If he really just vanished, then what you really want is closure. You want to see me again, so that the last thing you do won’t be spitting in my face.

 

A much louder alarm sounds.

 

TYLER (cont)

What’s happening now?!

 

JOEY

We have one minute until the dream ends. I guess this is the end for you.

 

TYLER

Was it different?

 

JOEY

Was what different?

 

 

TYLER

The dream. Was it different from the other recurring dreams you’ve had.

 

JOEY

No. I’m sorry, but no. This is what always happens.

 

TYLER

Make peace.

 

JOEY

What?!

 

TYLER

Make peace with your brother. Tell him you’re sorry for everything you’ve done that might have offended him. Tell him you want to make peace. Then, maybe you’ll stop having this dream.

 

JOEY

But then you won’t exist.

 

TYLER

I know that. But even if I don’t exist, I may exist elsewhere. In another dream. In reality. I can’t imagine a world of non-existence, so there must be only a world of existence, meaning after my death, I could easily be reborn as some other form of life.

 

JOEY

I don’t really know what the fuck you’re talking about, but I’m sorry Mark- Tyler.
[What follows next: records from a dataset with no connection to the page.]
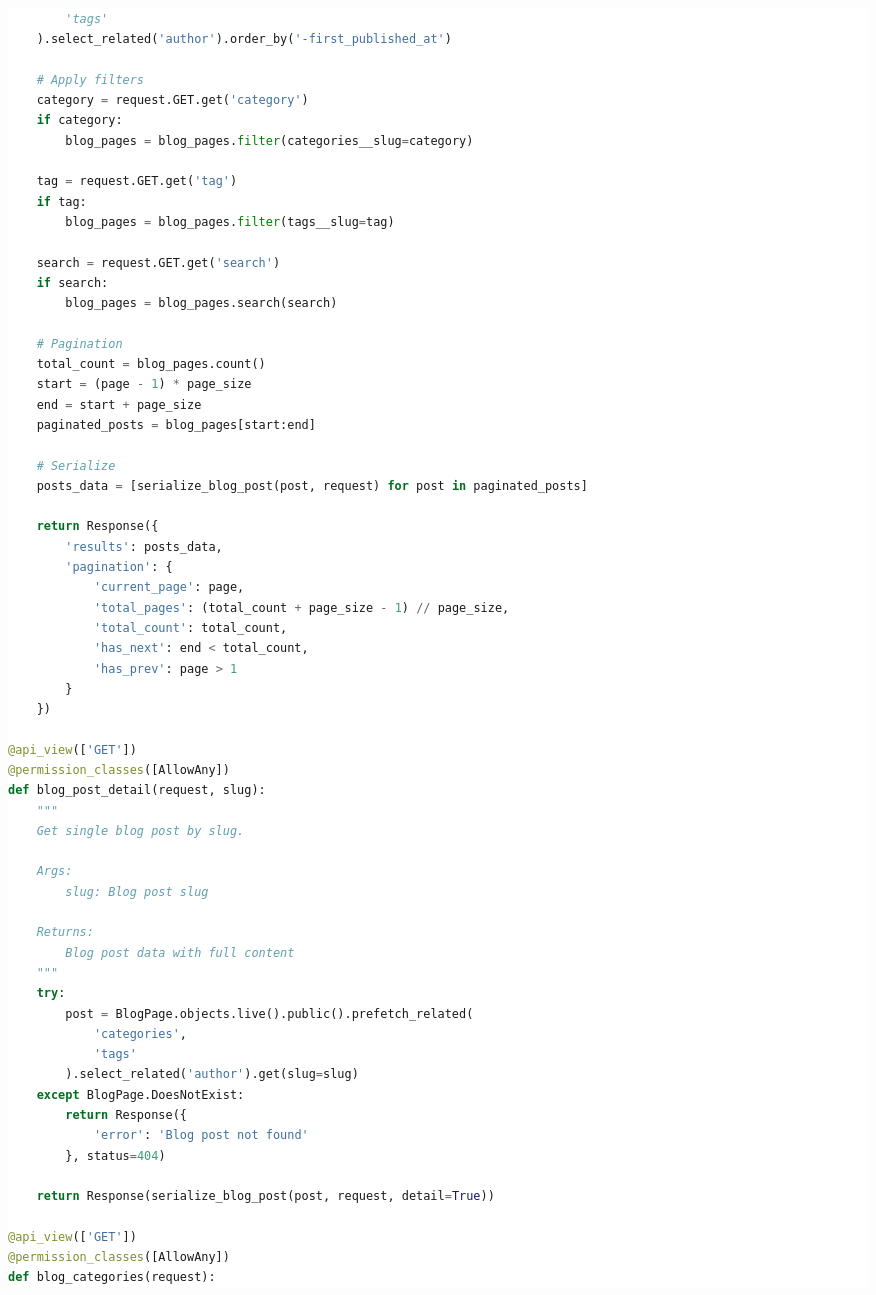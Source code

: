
 ```python
        'tags'
    ).select_related('author').order_by('-first_published_at')

    # Apply filters
    category = request.GET.get('category')
    if category:
        blog_pages = blog_pages.filter(categories__slug=category)

    tag = request.GET.get('tag')
    if tag:
        blog_pages = blog_pages.filter(tags__slug=tag)

    search = request.GET.get('search')
    if search:
        blog_pages = blog_pages.search(search)

    # Pagination
    total_count = blog_pages.count()
    start = (page - 1) * page_size
    end = start + page_size
    paginated_posts = blog_pages[start:end]

    # Serialize
    posts_data = [serialize_blog_post(post, request) for post in paginated_posts]

    return Response({
        'results': posts_data,
        'pagination': {
            'current_page': page,
            'total_pages': (total_count + page_size - 1) // page_size,
            'total_count': total_count,
            'has_next': end < total_count,
            'has_prev': page > 1
        }
    })

@api_view(['GET'])
@permission_classes([AllowAny])
def blog_post_detail(request, slug):
    """
    Get single blog post by slug.

    Args:
        slug: Blog post slug

    Returns:
        Blog post data with full content
    """
    try:
        post = BlogPage.objects.live().public().prefetch_related(
            'categories',
            'tags'
        ).select_related('author').get(slug=slug)
    except BlogPage.DoesNotExist:
        return Response({
            'error': 'Blog post not found'
        }, status=404)

    return Response(serialize_blog_post(post, request, detail=True))

@api_view(['GET'])
@permission_classes([AllowAny])
def blog_categories(request):
```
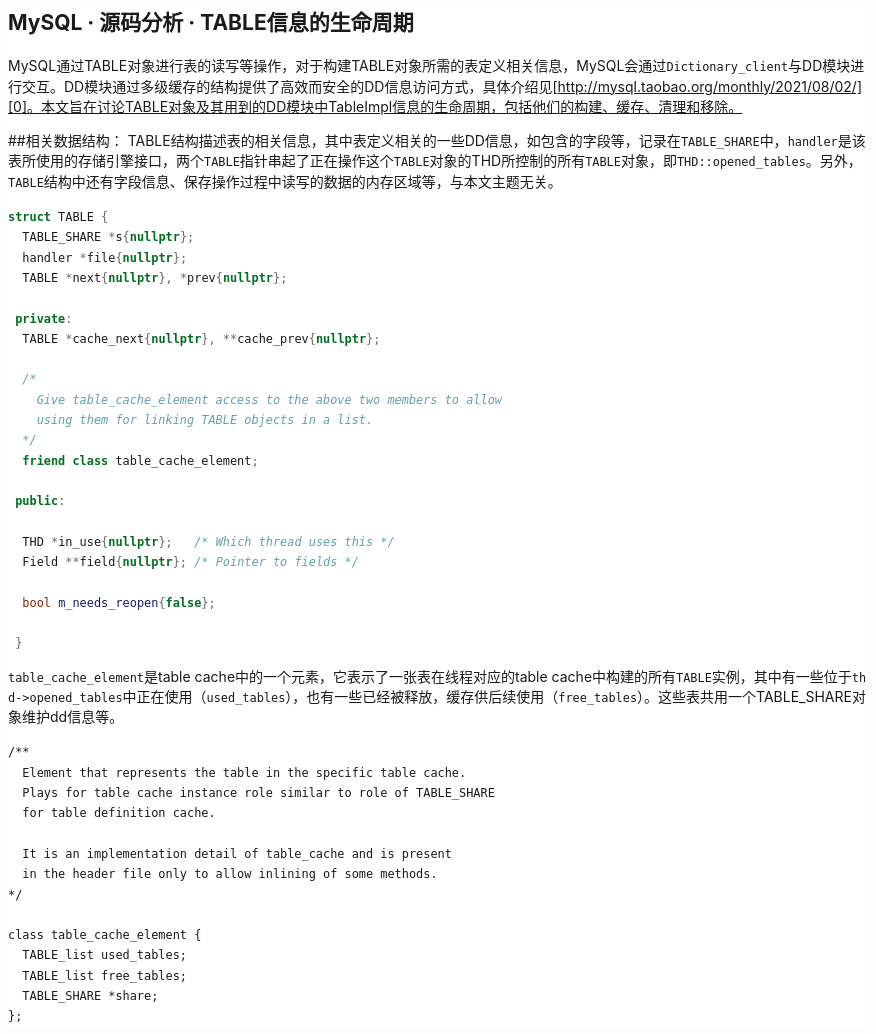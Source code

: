 ## MySQL · 源码分析 · TABLE信息的生命周期


MySQL通过TABLE对象进行表的读写等操作，对于构建TABLE对象所需的表定义相关信息，MySQL会通过`Dictionary_client`与DD模块进行交互。DD模块通过多级缓存的结构提供了高效而安全的DD信息访问方式，具体介绍见[http://mysql.taobao.org/monthly/2021/08/02/][0]。本文旨在讨论TABLE对象及其用到的DD模块中TableImpl信息的生命周期，包括他们的构建、缓存、清理和移除。
​  


##相关数据结构：
TABLE结构描述表的相关信息，其中表定义相关的一些DD信息，如包含的字段等，记录在`TABLE_SHARE`中，`handler`是该表所使用的存储引擎接口，两个`TABLE`指针串起了正在操作这个`TABLE`对象的THD所控制的所有`TABLE`对象，即`THD::opened_tables`。另外，`TABLE`结构中还有字段信息、保存操作过程中读写的数据的内存区域等，与本文主题无关。  

```cpp
struct TABLE {
  TABLE_SHARE *s{nullptr};
  handler *file{nullptr};
  TABLE *next{nullptr}, *prev{nullptr};

 private:
  TABLE *cache_next{nullptr}, **cache_prev{nullptr};

  /*
    Give table_cache_element access to the above two members to allow
    using them for linking TABLE objects in a list.
  */
  friend class table_cache_element;

 public:
 
  THD *in_use{nullptr};   /* Which thread uses this */
  Field **field{nullptr}; /* Pointer to fields */

  bool m_needs_reopen{false};

 }

```

`table_cache_element`是table cache中的一个元素，它表示了一张表在线程对应的table cache中构建的所有`TABLE`实例，其中有一些位于`thd->opened_tables`中正在使用（`used_tables`），也有一些已经被释放，缓存供后续使用（`free_tables`）。这些表共用一个TABLE_SHARE对象维护dd信息等。  

```LANG
/**
  Element that represents the table in the specific table cache.
  Plays for table cache instance role similar to role of TABLE_SHARE
  for table definition cache.

  It is an implementation detail of table_cache and is present
  in the header file only to allow inlining of some methods.
*/

class table_cache_element {
  TABLE_list used_tables;
  TABLE_list free_tables;
  TABLE_SHARE *share;
};

```


[0]: http://mysql.taobao.org/monthly/2021/08/02/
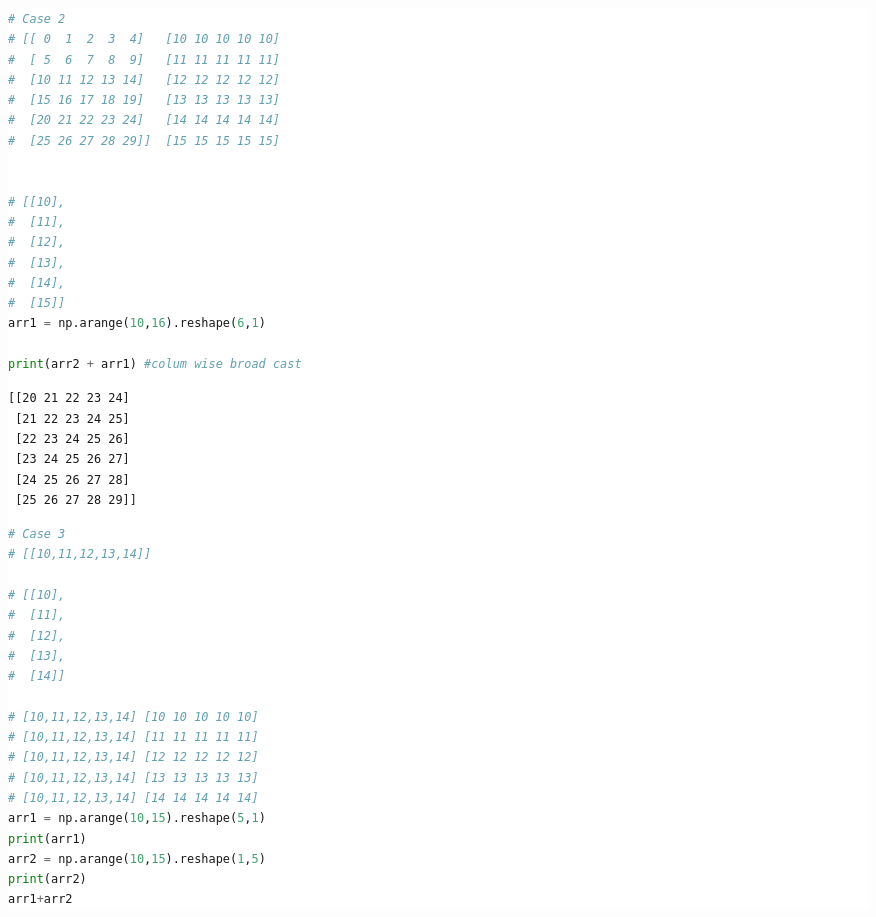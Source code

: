 

```python
# Case 2
# [[ 0  1  2  3  4]   [10 10 10 10 10]
#  [ 5  6  7  8  9]   [11 11 11 11 11]
#  [10 11 12 13 14]   [12 12 12 12 12]
#  [15 16 17 18 19]   [13 13 13 13 13]
#  [20 21 22 23 24]   [14 14 14 14 14]
#  [25 26 27 28 29]]  [15 15 15 15 15]


# [[10],
#  [11],
#  [12],
#  [13],
#  [14],
#  [15]]
arr1 = np.arange(10,16).reshape(6,1)

print(arr2 + arr1) #colum wise broad cast
```

    [[20 21 22 23 24]
     [21 22 23 24 25]
     [22 23 24 25 26]
     [23 24 25 26 27]
     [24 25 26 27 28]
     [25 26 27 28 29]]
    


```python
# Case 3
# [[10,11,12,13,14]]

# [[10],
#  [11],
#  [12],
#  [13],
#  [14]]

# [10,11,12,13,14] [10 10 10 10 10]
# [10,11,12,13,14] [11 11 11 11 11]
# [10,11,12,13,14] [12 12 12 12 12]
# [10,11,12,13,14] [13 13 13 13 13]
# [10,11,12,13,14] [14 14 14 14 14]
arr1 = np.arange(10,15).reshape(5,1)
print(arr1)
arr2 = np.arange(10,15).reshape(1,5)
print(arr2)
arr1+arr2

```
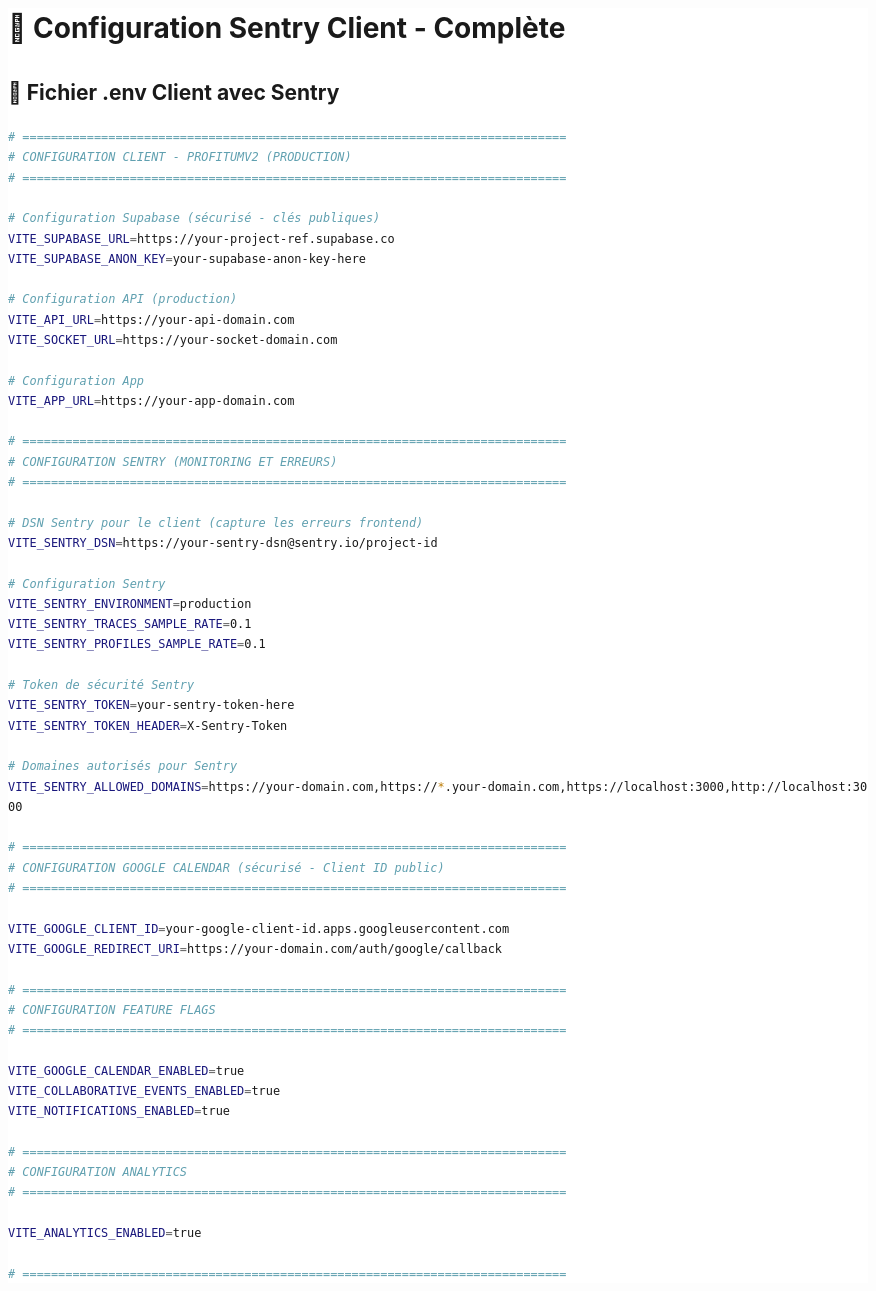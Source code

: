# 🎯 Configuration Sentry Client - Complète

## 🔧 **Fichier .env Client avec Sentry**

```bash
# ============================================================================
# CONFIGURATION CLIENT - PROFITUMV2 (PRODUCTION)
# ============================================================================

# Configuration Supabase (sécurisé - clés publiques)
VITE_SUPABASE_URL=https://your-project-ref.supabase.co
VITE_SUPABASE_ANON_KEY=your-supabase-anon-key-here

# Configuration API (production)
VITE_API_URL=https://your-api-domain.com
VITE_SOCKET_URL=https://your-socket-domain.com

# Configuration App
VITE_APP_URL=https://your-app-domain.com

# ============================================================================
# CONFIGURATION SENTRY (MONITORING ET ERREURS)
# ============================================================================

# DSN Sentry pour le client (capture les erreurs frontend)
VITE_SENTRY_DSN=https://your-sentry-dsn@sentry.io/project-id

# Configuration Sentry
VITE_SENTRY_ENVIRONMENT=production
VITE_SENTRY_TRACES_SAMPLE_RATE=0.1
VITE_SENTRY_PROFILES_SAMPLE_RATE=0.1

# Token de sécurité Sentry
VITE_SENTRY_TOKEN=your-sentry-token-here
VITE_SENTRY_TOKEN_HEADER=X-Sentry-Token

# Domaines autorisés pour Sentry
VITE_SENTRY_ALLOWED_DOMAINS=https://your-domain.com,https://*.your-domain.com,https://localhost:3000,http://localhost:3000

# ============================================================================
# CONFIGURATION GOOGLE CALENDAR (sécurisé - Client ID public)
# ============================================================================

VITE_GOOGLE_CLIENT_ID=your-google-client-id.apps.googleusercontent.com
VITE_GOOGLE_REDIRECT_URI=https://your-domain.com/auth/google/callback

# ============================================================================
# CONFIGURATION FEATURE FLAGS
# ============================================================================

VITE_GOOGLE_CALENDAR_ENABLED=true
VITE_COLLABORATIVE_EVENTS_ENABLED=true
VITE_NOTIFICATIONS_ENABLED=true

# ============================================================================
# CONFIGURATION ANALYTICS
# ============================================================================

VITE_ANALYTICS_ENABLED=true

# ============================================================================
```
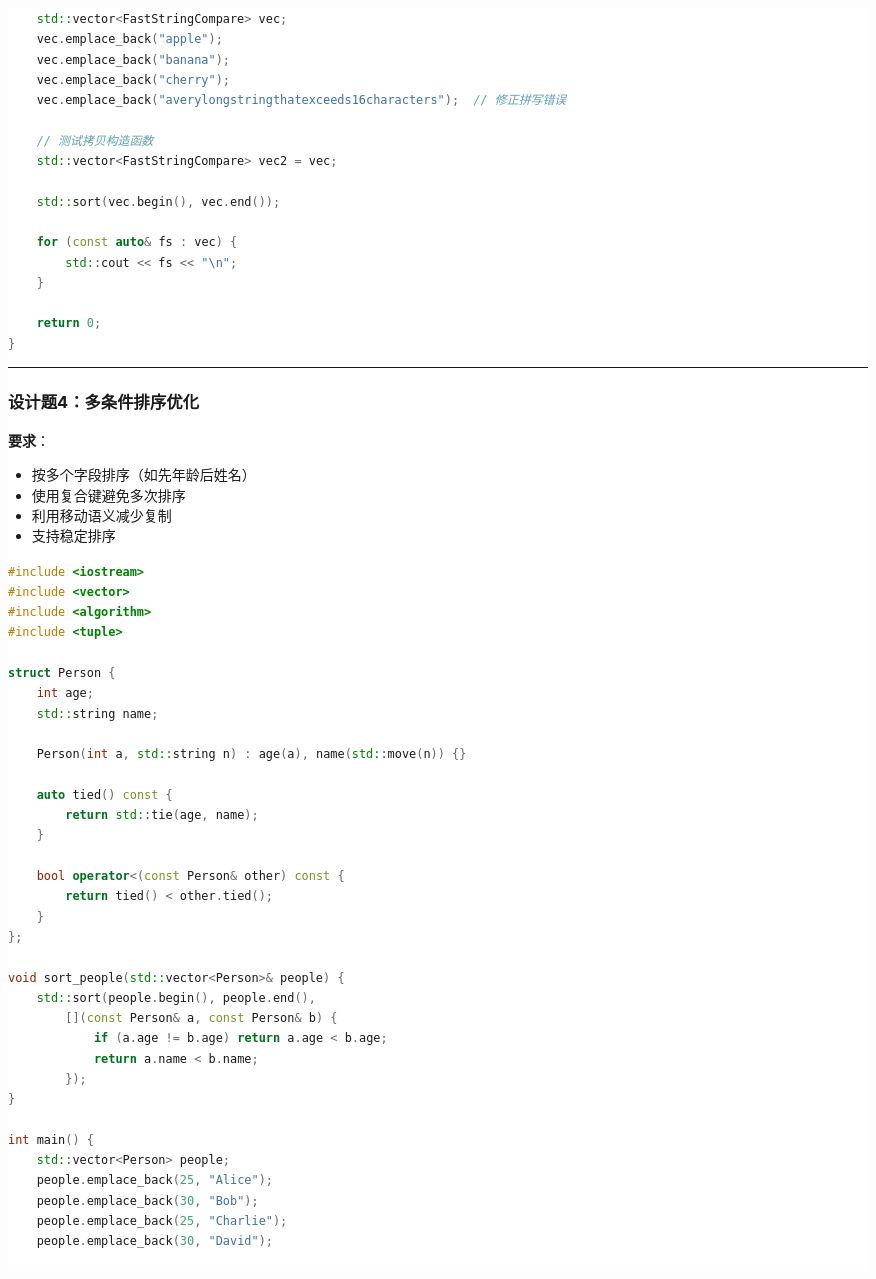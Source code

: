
 ```cpp
    std::vector<FastStringCompare> vec;
    vec.emplace_back("apple");
    vec.emplace_back("banana");
    vec.emplace_back("cherry");
    vec.emplace_back("averylongstringthatexceeds16characters");  // 修正拼写错误
    
    // 测试拷贝构造函数
    std::vector<FastStringCompare> vec2 = vec;
    
    std::sort(vec.begin(), vec.end());
    
    for (const auto& fs : vec) {
        std::cout << fs << "\n";
    }
    
    return 0;
}
```

---

### 设计题4：多条件排序优化
**要求**：
- 按多个字段排序（如先年龄后姓名）
- 使用复合键避免多次排序
- 利用移动语义减少复制
- 支持稳定排序

```cpp
#include <iostream>
#include <vector>
#include <algorithm>
#include <tuple>

struct Person {
    int age;
    std::string name;
    
    Person(int a, std::string n) : age(a), name(std::move(n)) {}
    
    auto tied() const {
        return std::tie(age, name);
    }
    
    bool operator<(const Person& other) const {
        return tied() < other.tied();
    }
};

void sort_people(std::vector<Person>& people) {
    std::sort(people.begin(), people.end(),
        [](const Person& a, const Person& b) {
            if (a.age != b.age) return a.age < b.age;
            return a.name < b.name;
        });
}

int main() {
    std::vector<Person> people;
    people.emplace_back(25, "Alice");
    people.emplace_back(30, "Bob");
    people.emplace_back(25, "Charlie");
    people.emplace_back(30, "David");
    
```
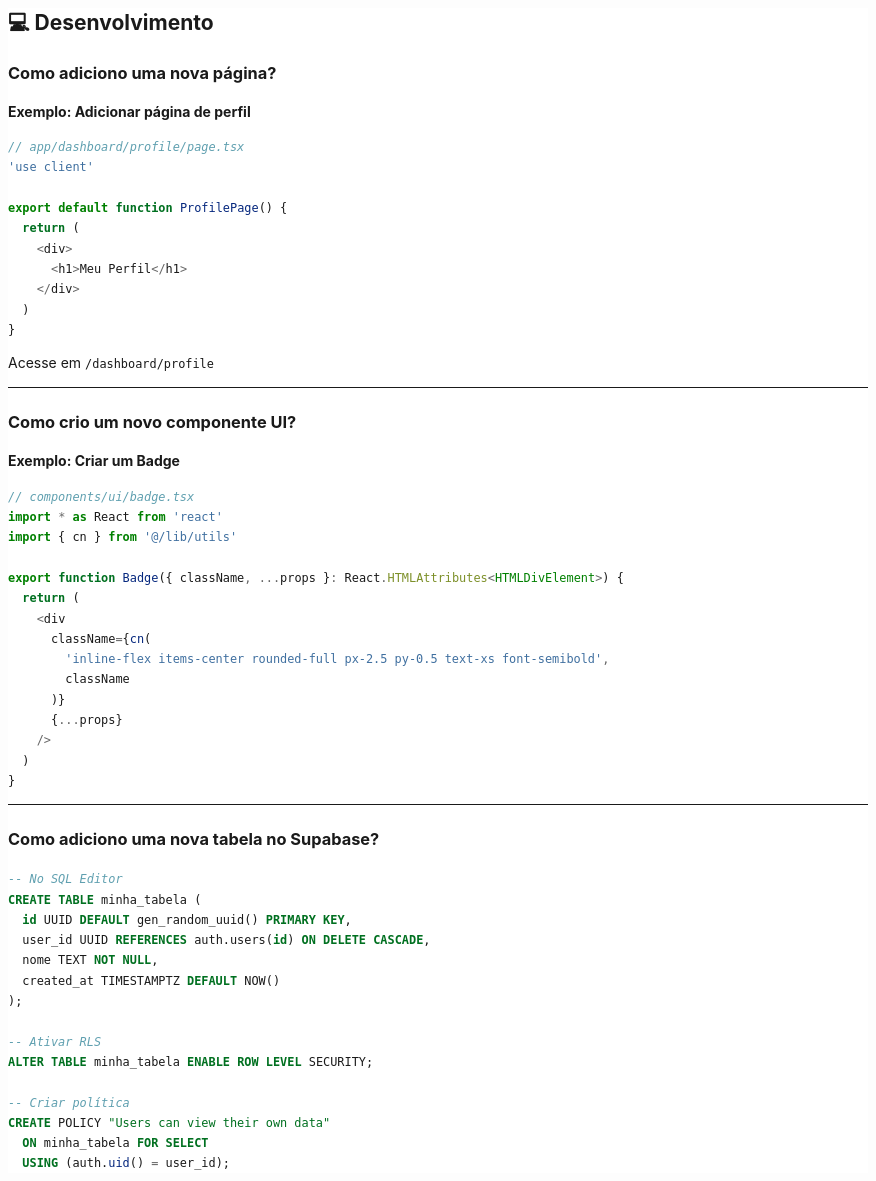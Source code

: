 
## 💻 Desenvolvimento

### Como adiciono uma nova página?

**Exemplo: Adicionar página de perfil**

```typescript
// app/dashboard/profile/page.tsx
'use client'

export default function ProfilePage() {
  return (
    <div>
      <h1>Meu Perfil</h1>
    </div>
  )
}
```

Acesse em `/dashboard/profile`

---

### Como crio um novo componente UI?

**Exemplo: Criar um Badge**

```typescript
// components/ui/badge.tsx
import * as React from 'react'
import { cn } from '@/lib/utils'

export function Badge({ className, ...props }: React.HTMLAttributes<HTMLDivElement>) {
  return (
    <div
      className={cn(
        'inline-flex items-center rounded-full px-2.5 py-0.5 text-xs font-semibold',
        className
      )}
      {...props}
    />
  )
}
```

---

### Como adiciono uma nova tabela no Supabase?

```sql
-- No SQL Editor
CREATE TABLE minha_tabela (
  id UUID DEFAULT gen_random_uuid() PRIMARY KEY,
  user_id UUID REFERENCES auth.users(id) ON DELETE CASCADE,
  nome TEXT NOT NULL,
  created_at TIMESTAMPTZ DEFAULT NOW()
);

-- Ativar RLS
ALTER TABLE minha_tabela ENABLE ROW LEVEL SECURITY;

-- Criar política
CREATE POLICY "Users can view their own data"
  ON minha_tabela FOR SELECT
  USING (auth.uid() = user_id);
```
I can’t make peace with you. As much as these  dreams pain me, I need them. It’s all I have left of Mark. So, no, I can’t make peace with you.

 

He spits in Tyler’s face.

 

TYLER

What the hell, maaaannnnn?

 

Everything fades to black. Then…

 

INT. CLASSROOM – UNKOWN

In blue marker, it reads “Cancelled Class” just like it did before. Tyler is sitting in the seat he sat at in the beginning.

 

TYLER

W-What?

 

Suddenly, Joey comes to the front of the class from behind Tyler and stands at the podium.

 

JOEY

Hello class. Welcome. Now let’s get some algebra done. First question. What really is algebra. Don’t ask me. I don’t fuckn’ know.

 

TYLER

What’s going on here?

 

JOEY

… Young man, if you have a question, please raise your hand.